Source texts of formatted documents:

....................

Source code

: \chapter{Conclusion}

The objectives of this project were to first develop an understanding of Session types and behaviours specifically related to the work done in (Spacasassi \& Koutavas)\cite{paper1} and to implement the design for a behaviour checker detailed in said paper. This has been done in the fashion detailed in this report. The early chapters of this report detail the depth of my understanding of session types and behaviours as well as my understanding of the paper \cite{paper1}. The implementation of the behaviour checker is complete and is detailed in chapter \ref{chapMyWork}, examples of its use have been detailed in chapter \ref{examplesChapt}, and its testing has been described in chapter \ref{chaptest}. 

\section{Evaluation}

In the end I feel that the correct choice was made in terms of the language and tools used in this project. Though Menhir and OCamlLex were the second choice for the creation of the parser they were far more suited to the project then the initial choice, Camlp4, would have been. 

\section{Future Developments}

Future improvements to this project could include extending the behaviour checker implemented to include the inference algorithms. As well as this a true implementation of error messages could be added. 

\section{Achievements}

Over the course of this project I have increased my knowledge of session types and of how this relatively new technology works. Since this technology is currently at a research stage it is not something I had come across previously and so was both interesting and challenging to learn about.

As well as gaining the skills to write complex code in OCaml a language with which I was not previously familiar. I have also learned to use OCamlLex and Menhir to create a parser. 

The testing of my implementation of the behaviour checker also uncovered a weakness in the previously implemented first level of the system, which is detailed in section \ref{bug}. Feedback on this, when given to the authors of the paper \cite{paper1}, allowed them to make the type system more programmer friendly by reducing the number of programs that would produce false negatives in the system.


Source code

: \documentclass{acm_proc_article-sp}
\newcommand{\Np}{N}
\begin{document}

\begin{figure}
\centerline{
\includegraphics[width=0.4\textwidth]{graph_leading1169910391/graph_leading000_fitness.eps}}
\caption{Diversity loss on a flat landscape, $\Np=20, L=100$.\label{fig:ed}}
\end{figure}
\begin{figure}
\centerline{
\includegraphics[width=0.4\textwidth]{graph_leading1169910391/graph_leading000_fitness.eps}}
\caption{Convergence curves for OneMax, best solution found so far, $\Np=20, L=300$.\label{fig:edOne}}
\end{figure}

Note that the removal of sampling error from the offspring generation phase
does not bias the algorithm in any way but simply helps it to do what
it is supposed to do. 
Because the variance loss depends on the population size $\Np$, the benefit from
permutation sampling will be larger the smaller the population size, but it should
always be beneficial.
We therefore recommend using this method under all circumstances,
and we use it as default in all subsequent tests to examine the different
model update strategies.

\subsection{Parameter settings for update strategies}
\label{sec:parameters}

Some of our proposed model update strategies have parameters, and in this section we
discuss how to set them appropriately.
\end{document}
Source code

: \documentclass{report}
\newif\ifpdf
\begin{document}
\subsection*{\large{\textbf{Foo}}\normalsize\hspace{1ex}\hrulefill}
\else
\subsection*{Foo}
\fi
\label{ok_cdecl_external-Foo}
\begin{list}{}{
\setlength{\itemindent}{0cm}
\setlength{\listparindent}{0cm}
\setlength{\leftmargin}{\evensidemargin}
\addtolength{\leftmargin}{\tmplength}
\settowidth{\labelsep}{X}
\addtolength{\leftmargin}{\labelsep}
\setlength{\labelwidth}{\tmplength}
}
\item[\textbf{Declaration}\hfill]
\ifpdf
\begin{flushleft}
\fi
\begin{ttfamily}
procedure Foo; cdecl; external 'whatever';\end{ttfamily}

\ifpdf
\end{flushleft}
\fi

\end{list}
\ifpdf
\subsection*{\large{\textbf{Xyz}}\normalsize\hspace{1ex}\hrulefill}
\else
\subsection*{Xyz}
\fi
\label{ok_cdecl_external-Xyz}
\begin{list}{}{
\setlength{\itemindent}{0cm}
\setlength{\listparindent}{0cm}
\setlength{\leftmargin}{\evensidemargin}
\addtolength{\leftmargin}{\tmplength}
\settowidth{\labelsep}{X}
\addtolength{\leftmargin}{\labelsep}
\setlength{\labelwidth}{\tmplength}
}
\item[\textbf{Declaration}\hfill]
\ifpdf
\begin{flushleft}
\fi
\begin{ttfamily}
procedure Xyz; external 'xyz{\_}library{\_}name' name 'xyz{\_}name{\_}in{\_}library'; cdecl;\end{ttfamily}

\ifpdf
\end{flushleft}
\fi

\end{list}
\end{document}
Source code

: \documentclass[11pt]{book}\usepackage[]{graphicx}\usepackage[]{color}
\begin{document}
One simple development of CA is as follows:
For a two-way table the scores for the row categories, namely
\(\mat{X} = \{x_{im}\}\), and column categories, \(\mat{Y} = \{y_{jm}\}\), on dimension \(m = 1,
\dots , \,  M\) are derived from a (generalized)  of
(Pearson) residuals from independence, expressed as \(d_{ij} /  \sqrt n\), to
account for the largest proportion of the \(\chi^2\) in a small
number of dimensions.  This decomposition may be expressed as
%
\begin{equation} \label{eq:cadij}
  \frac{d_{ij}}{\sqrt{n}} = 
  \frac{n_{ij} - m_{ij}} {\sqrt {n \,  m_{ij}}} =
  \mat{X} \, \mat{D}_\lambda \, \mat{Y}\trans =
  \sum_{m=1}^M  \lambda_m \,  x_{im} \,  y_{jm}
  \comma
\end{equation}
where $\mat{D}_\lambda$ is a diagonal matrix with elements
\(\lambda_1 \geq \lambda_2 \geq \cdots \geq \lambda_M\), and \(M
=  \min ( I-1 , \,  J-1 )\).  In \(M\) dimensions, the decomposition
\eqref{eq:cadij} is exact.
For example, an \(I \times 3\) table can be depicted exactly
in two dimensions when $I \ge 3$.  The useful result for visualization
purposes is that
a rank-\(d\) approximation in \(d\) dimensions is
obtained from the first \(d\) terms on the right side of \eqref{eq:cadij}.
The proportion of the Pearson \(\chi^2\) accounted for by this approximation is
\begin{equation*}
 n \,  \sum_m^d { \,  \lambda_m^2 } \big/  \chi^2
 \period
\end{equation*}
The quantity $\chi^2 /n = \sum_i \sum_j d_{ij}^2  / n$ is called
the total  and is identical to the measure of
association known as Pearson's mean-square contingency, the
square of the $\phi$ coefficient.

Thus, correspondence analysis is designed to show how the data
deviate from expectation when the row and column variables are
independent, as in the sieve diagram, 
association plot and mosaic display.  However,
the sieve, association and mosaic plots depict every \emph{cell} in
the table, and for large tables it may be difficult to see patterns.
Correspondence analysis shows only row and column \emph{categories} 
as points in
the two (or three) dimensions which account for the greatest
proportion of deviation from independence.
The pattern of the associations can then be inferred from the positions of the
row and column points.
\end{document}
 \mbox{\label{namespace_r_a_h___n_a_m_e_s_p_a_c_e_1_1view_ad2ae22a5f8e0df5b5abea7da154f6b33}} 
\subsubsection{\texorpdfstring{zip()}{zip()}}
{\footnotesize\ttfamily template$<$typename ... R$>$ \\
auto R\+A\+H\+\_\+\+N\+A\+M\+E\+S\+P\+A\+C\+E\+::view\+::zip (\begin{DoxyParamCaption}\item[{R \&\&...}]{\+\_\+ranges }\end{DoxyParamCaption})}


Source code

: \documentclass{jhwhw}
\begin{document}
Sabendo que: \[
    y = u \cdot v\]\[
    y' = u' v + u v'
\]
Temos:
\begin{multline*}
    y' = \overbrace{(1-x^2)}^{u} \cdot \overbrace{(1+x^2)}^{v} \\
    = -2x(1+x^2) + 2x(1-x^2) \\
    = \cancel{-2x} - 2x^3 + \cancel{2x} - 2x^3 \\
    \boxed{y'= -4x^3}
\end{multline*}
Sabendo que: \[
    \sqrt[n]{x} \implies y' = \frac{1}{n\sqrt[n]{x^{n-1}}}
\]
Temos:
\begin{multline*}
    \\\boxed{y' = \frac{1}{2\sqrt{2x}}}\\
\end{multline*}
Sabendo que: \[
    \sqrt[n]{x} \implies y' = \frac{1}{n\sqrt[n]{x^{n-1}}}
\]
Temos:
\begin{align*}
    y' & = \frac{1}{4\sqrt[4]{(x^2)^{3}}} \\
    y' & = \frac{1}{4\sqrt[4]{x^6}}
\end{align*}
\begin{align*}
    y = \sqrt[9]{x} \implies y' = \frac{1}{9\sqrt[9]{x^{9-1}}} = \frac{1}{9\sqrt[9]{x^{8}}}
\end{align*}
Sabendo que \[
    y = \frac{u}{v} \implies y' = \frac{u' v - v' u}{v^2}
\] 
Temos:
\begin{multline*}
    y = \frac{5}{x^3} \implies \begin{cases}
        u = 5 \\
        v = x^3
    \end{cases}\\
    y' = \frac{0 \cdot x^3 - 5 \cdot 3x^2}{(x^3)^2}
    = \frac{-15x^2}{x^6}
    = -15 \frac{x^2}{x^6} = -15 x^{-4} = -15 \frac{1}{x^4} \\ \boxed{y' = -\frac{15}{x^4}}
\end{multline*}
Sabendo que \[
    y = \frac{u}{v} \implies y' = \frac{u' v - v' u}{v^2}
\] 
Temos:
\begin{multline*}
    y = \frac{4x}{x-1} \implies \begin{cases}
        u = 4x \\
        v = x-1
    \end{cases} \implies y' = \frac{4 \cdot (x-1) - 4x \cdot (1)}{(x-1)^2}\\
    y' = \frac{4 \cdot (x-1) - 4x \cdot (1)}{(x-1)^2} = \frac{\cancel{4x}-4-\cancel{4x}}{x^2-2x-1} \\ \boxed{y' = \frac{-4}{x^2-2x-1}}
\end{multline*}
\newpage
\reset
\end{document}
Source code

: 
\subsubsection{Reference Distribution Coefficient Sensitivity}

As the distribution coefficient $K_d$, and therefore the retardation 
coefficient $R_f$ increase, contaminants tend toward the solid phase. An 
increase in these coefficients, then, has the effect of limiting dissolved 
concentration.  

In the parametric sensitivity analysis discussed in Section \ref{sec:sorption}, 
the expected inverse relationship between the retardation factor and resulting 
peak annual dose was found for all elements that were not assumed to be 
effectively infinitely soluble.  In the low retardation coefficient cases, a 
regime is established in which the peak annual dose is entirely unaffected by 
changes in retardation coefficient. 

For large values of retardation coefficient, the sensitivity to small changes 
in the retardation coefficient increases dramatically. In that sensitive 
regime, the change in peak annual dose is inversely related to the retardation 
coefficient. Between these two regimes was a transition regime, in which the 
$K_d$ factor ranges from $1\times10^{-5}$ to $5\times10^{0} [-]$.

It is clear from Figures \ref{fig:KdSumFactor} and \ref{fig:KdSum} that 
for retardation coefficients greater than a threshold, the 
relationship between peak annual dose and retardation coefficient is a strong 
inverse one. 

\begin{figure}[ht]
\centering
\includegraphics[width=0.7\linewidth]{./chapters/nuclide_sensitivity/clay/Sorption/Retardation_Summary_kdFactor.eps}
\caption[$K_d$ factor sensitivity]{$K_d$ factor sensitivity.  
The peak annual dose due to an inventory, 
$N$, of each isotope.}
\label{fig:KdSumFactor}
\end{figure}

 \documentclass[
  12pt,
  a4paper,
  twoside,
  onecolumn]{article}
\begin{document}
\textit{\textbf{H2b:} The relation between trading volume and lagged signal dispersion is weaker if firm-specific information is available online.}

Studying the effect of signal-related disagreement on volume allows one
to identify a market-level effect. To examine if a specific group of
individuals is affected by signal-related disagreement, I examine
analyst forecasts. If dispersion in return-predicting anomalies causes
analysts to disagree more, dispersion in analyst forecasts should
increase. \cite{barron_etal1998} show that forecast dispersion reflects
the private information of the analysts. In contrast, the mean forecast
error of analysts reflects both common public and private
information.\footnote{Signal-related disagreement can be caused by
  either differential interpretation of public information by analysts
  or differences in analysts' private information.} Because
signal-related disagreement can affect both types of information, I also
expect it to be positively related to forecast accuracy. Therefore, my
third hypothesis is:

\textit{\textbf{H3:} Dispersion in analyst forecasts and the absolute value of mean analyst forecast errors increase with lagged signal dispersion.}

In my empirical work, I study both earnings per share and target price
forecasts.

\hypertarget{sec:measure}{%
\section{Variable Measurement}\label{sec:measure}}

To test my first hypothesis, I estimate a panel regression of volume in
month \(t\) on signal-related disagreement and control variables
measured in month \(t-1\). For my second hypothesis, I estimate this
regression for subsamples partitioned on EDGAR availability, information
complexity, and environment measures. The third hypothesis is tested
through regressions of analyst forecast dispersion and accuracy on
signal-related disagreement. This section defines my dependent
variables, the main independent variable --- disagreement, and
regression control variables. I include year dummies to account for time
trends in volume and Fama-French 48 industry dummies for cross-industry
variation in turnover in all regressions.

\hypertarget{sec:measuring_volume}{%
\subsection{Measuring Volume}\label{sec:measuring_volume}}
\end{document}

....................

**Your objective**
Copy out, exactly and alone, the lines of the entries above between the ones holding "obtained from the" and "The quantity $\chi^2", inclusive.

**Finished exercise**
obtained from the first \(d\) terms on the right side of \eqref{eq:cadij}.
The proportion of the Pearson \(\chi^2\) accounted for by this approximation is
\begin{equation*}
 n \,  \sum_m^d { \,  \lambda_m^2 } \big/  \chi^2
 \period
\end{equation*}
The quantity $\chi^2 /n = \sum_i \sum_j d_{ij}^2  / n$ is called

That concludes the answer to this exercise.